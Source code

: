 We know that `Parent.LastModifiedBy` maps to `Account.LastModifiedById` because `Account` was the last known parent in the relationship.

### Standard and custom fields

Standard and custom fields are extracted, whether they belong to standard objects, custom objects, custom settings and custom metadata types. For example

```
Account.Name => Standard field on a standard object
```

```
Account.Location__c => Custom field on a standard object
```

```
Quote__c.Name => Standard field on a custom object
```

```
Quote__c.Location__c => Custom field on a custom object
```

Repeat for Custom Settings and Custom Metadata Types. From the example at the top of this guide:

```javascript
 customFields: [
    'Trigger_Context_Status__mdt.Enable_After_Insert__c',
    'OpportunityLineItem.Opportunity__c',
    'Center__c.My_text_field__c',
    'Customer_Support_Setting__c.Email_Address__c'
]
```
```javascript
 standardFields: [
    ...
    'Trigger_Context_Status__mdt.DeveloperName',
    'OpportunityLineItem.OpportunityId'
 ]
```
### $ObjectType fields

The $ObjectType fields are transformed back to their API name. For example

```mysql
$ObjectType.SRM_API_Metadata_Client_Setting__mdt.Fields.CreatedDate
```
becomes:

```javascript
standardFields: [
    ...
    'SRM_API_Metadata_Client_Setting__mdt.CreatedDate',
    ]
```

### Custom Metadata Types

# [The task]
Set down no line except those from the one with "Repeat for Custom" to the last line of the data, inclusive, each exactly as written.

# [Written response]
Repeat for Custom Settings and Custom Metadata Types. From the example at the top of this guide:

```javascript
 customFields: [
    'Trigger_Context_Status__mdt.Enable_After_Insert__c',
    'OpportunityLineItem.Opportunity__c',
    'Center__c.My_text_field__c',
    'Customer_Support_Setting__c.Email_Address__c'
]
```
```javascript
 standardFields: [
    ...
    'Trigger_Context_Status__mdt.DeveloperName',
    'OpportunityLineItem.OpportunityId'
 ]
```
### $ObjectType fields

The $ObjectType fields are transformed back to their API name. For example

```mysql
$ObjectType.SRM_API_Metadata_Client_Setting__mdt.Fields.CreatedDate
```
becomes:

```javascript
standardFields: [
    ...
    'SRM_API_Metadata_Client_Setting__mdt.CreatedDate',
    ]
```

### Custom Metadata Types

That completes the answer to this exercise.